We sat quietly for a long time. Eventually I remembered that Mother had mentioned the comb.
“What am I doing with the comb then?”
“That I don’t know. But when you comb your hair it feels as though something’s being bound very tight. Sometimes I find it hard to breathe.” Mother coughed, as if the memory alone constricted her chest.
I thought about how I imagined binding the nádor’s men tight with all the strands of hair I wound into the braid beneath my pillow. “I believe I am binding the nádor’s men,” I said slowly. “Holding them tight. That is a part of the protection.”
Mother nodded. “The protection waned during summer. I don’t know why. Then you made it all the stronger after the soldiers beat that boy so badly.”
“It was because of Géros,” I said, and felt my cheeks go hot. “I stopped doing all those things when I was with him.” Mother nodded, without looking angry. “But Mother, how do you know all this?

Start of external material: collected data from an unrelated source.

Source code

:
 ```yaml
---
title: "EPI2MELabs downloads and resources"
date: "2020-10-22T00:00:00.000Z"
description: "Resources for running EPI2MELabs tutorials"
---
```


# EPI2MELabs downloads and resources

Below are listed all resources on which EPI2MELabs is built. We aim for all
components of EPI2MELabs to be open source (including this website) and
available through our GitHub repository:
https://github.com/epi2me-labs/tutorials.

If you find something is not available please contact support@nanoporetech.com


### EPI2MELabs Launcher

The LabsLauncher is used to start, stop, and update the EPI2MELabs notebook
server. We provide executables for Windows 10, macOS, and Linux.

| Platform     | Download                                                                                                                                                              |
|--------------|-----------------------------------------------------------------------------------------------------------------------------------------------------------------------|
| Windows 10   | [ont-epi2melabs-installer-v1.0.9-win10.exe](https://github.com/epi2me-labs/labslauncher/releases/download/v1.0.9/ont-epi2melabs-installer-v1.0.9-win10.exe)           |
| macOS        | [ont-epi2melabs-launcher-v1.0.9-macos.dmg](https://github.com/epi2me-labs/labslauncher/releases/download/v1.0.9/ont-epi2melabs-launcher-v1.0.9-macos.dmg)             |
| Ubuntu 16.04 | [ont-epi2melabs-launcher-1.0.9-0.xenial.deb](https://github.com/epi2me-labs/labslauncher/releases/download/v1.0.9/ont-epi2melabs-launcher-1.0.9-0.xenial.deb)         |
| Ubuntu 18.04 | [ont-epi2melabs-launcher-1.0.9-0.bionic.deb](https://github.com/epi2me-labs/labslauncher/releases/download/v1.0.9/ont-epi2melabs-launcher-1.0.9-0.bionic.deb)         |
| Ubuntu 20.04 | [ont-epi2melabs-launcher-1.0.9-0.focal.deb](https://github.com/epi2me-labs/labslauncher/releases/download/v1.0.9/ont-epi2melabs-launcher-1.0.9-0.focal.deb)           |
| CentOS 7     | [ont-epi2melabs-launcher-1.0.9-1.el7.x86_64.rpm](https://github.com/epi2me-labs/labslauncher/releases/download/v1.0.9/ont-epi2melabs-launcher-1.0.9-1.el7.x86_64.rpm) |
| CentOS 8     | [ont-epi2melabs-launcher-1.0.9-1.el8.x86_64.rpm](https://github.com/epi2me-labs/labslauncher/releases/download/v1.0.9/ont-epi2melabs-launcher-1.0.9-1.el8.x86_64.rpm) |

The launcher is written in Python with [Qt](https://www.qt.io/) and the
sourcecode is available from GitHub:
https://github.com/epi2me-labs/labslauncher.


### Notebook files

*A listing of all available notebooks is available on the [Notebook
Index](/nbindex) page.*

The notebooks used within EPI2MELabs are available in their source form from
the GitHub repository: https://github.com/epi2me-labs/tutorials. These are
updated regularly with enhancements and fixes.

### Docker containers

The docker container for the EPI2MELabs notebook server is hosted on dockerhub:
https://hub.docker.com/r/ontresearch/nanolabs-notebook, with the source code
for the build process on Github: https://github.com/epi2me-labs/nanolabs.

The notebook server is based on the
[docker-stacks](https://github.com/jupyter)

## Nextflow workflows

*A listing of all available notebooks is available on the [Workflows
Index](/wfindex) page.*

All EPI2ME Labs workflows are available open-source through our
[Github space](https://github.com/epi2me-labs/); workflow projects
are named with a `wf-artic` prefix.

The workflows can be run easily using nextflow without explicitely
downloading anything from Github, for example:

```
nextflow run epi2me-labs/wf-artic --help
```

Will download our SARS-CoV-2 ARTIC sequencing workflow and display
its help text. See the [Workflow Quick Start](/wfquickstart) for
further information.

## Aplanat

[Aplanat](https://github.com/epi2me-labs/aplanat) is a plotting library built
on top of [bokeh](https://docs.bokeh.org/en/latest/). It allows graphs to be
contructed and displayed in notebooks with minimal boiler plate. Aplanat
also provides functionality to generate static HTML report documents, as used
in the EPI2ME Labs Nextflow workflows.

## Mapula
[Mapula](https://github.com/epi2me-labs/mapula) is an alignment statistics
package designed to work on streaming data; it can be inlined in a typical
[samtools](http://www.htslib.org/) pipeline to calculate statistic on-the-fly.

You knew that the frost was coming, you were the one who made me go out to meet it. How can you sense what I am doing, when I never understood it myself?”
Mother released my hand and turned away. “I learned to recognize these things when I was very little. It was a matter of survival.” She pulled a cardigan over her shoulders, still facing away from me. “Time to shut the chickens in for the night. I’ll do it tonight so you can get to bed.” She hurried out before I could ask her any more questions.
ϖ
&n
bsp; Today I walked to the schoolhouse Kárun gave me, and saw the children coming up the hill. Every single child in Sáru and Jóla over the age of five was there, timid and wide-eyed. There were ten of them altogether, boys and girls. I admitted the boys too, for what else could I do? I still had no table or benches, so the children sat cross-legged on the floor, and I gave them all planed wooden planks and pieces of coal, and the sun poured in through the open window shutters, and thus my school began.
Your novice,
SUMMER
Dearest Jai,
Not long after the Iron Night, one of Tauer’s grandchildren rushed over to tell me that a trade convoy from the Akkade plains had been spotted in the north. I hurried to the crossroads with the standing stones, but there was no one there. I was terrified of missing “my” merchant, so I set up camp by the stones with Akios for company (and protection, I must admit), and there we slept and lived on foraged birds’ eggs, and some cheese and bread Akios had packed, and felt right at home. It was a welcome break from the endless chores of village life.
On the second day the convoy arrived, trailing horses and mules fully loaded with high, swaying wool bales. I found my merchant friend and gave him my letters. He refused to accept payment, and gave me a sack of the finest lamb’s wool instead. And since then, well, I have been working harder than ever before.
I run the school for four days, and then close it for two so the children can take part in necessary tasks at home, and then it is four days of school again. I try to mirror Sister O’s methods, teaching the children to read and write and think. But it is difficult to teach them to write without proper writing implements. The wooden planks and coal soon became impractical because one cannot rub out what has been written. I show them the letters, and teach them to sound them out and put words together. I read aloud often because most of my books are in a foreign language and I have to translate as I read. Only Erva’s book is in the local tongue. We do a little simple counting as well, with stones and fir cones. Many of the children are very good at counting because they have herded pigs and goats in the woods and know how many animals they have on their farms. I am frustrated, not at their pace of learning, but because there is so much I would like to teach them and do with them, but cannot because I lack the tools. Sometimes we go out into the forest and I teach them about different medicinal plants. I teach them to wash themselves as well, and that cleanliness is essential for one’s food, household and body in equal measure. I know that this is not always popular among their families, but it is one of the most important things we had to learn when we first came to the Abbey, wouldn’t you agree?